How much one enjoys a film like Pyaar Ka Punchnama 2 has got a lot to do with one’s tolerance for whining. It’s like attending a tumultuous residents’ association meeting. There’s a lot of complaining and offensive things being said, but it’s also sort of fun, especially if you’re not the one who’s being abused.
Pyaar Ka Punchnama 2 is like that, but goes a bit too far. It begins, like the first part, with three flatmates starting to date three women.
Their major life issue now changes from lack of women, to women being the chief cause of all their problems.
While the first film owes much of its success to the novelty of its idea — that of three hopeful men who unfortunately end up with the worst women — there’s little extra that seems to have been added in this film, beyond the generic women-bashing. Of course, the film is now bigger, with fancier homes, cars and wardrobes, but the men only seem to have become dumber. For instance, it takes the guy dating the gold digger to get a credit card bill for Rs. 8,50,000 before he realises she’s not the angel he thought she was.
The dangler, on the other hand, even manages to get one last night with her boyfriend, even after she tells him she’s getting married to her NRI groom. Wouldn’t mature adults have dealt with this differently?
But I suppose these are not things one should think too deeply about in a Luv Ranjan film.
He is the Yo Yo Honey Singh of Hindi cinema and the Pyaar Ka Punchnama series is a medium for him to dish out misogyny in the garb of fun. The film’s story too, then, is just cloth to patch together a bunch of dialogues that are funny only as a WhatsApp forward — like the five-minute rant by Kartik Aaryan about his problems with women in the first film.

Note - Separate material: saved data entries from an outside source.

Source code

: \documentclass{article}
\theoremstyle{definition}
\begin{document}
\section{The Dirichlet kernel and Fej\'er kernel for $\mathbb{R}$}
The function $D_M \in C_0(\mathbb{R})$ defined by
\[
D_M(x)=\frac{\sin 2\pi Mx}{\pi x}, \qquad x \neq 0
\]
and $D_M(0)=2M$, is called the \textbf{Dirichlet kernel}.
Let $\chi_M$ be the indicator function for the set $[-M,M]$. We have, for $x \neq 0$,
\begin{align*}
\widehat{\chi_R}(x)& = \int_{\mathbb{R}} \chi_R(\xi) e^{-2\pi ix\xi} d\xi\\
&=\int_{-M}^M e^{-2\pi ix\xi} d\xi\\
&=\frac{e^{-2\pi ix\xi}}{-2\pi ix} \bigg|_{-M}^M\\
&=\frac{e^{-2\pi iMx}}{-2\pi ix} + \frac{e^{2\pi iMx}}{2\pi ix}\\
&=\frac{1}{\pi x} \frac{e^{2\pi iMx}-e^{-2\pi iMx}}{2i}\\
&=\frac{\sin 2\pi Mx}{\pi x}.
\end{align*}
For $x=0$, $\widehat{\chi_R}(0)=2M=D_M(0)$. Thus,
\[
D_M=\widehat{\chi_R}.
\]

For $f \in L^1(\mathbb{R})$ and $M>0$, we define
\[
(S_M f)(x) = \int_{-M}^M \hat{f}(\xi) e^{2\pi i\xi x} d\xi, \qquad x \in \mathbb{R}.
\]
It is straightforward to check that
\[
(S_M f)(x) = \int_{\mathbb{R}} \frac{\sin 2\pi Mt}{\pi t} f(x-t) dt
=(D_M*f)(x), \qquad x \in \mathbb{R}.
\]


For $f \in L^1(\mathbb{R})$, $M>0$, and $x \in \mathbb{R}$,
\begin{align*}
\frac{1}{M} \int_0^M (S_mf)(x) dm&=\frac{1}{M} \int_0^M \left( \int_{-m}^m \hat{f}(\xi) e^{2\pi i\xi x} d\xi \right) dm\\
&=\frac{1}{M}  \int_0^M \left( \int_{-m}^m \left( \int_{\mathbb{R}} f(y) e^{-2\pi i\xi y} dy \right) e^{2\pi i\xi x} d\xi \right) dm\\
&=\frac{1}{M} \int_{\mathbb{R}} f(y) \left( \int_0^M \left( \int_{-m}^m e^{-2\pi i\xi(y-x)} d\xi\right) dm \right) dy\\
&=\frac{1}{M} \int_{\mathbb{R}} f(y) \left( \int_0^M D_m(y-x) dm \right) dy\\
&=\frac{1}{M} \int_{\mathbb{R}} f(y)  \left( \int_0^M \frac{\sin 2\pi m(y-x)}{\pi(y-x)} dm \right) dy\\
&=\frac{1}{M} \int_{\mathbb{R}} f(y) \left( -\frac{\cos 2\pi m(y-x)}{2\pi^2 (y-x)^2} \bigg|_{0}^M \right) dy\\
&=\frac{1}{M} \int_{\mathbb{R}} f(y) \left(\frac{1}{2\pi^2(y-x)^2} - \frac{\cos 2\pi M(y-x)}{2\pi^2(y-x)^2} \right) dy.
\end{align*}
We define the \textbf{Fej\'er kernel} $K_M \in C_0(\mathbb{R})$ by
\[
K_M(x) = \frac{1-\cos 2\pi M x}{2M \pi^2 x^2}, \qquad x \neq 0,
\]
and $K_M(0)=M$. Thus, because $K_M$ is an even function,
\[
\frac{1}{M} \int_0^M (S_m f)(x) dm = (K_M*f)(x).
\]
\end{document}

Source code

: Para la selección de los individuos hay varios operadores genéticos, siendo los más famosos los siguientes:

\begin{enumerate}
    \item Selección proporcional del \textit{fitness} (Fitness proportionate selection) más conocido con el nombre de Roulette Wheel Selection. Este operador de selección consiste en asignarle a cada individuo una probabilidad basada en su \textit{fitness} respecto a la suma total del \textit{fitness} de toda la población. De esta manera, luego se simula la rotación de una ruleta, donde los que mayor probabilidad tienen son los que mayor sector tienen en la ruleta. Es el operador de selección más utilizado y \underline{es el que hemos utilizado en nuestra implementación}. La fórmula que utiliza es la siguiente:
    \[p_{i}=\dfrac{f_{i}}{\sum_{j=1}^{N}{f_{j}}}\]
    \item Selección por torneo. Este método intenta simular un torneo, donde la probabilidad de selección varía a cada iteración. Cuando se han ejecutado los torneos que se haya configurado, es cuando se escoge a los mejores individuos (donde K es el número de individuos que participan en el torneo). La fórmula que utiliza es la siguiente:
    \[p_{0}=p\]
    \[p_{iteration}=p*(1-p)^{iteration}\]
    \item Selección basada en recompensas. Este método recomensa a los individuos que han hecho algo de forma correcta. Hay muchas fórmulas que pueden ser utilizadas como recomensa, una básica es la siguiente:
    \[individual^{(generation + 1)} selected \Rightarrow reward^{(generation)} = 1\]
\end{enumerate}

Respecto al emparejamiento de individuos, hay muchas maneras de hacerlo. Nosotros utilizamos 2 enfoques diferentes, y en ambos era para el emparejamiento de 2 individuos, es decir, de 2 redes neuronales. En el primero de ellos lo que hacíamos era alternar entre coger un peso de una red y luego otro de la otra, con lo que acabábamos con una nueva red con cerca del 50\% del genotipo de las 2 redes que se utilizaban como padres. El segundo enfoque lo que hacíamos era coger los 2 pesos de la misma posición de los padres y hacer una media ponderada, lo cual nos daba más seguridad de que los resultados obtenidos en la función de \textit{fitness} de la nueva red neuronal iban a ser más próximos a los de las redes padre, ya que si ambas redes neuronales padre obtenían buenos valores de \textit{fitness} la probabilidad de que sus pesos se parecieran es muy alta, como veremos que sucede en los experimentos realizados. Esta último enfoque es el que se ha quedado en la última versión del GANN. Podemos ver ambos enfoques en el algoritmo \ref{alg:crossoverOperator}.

This film, too, has a similar speech, which peaks at an inspired joke about how both Jack and Rose of Titanic would have survived had Rose offered to float on the door in alternate 15-minute shifts.
But Luv Ranjan isn’t one to quit when he’s ahead. He over-milks the moment until it becomes too tiring to listen.
Given how the audiences seemed to be enjoying the film though, I guess we should expect a third part as well. Let’s see if Luv can make a Pyaar Ka Punchnama told from the perspective of the women. That perhaps would be a worthy sequel.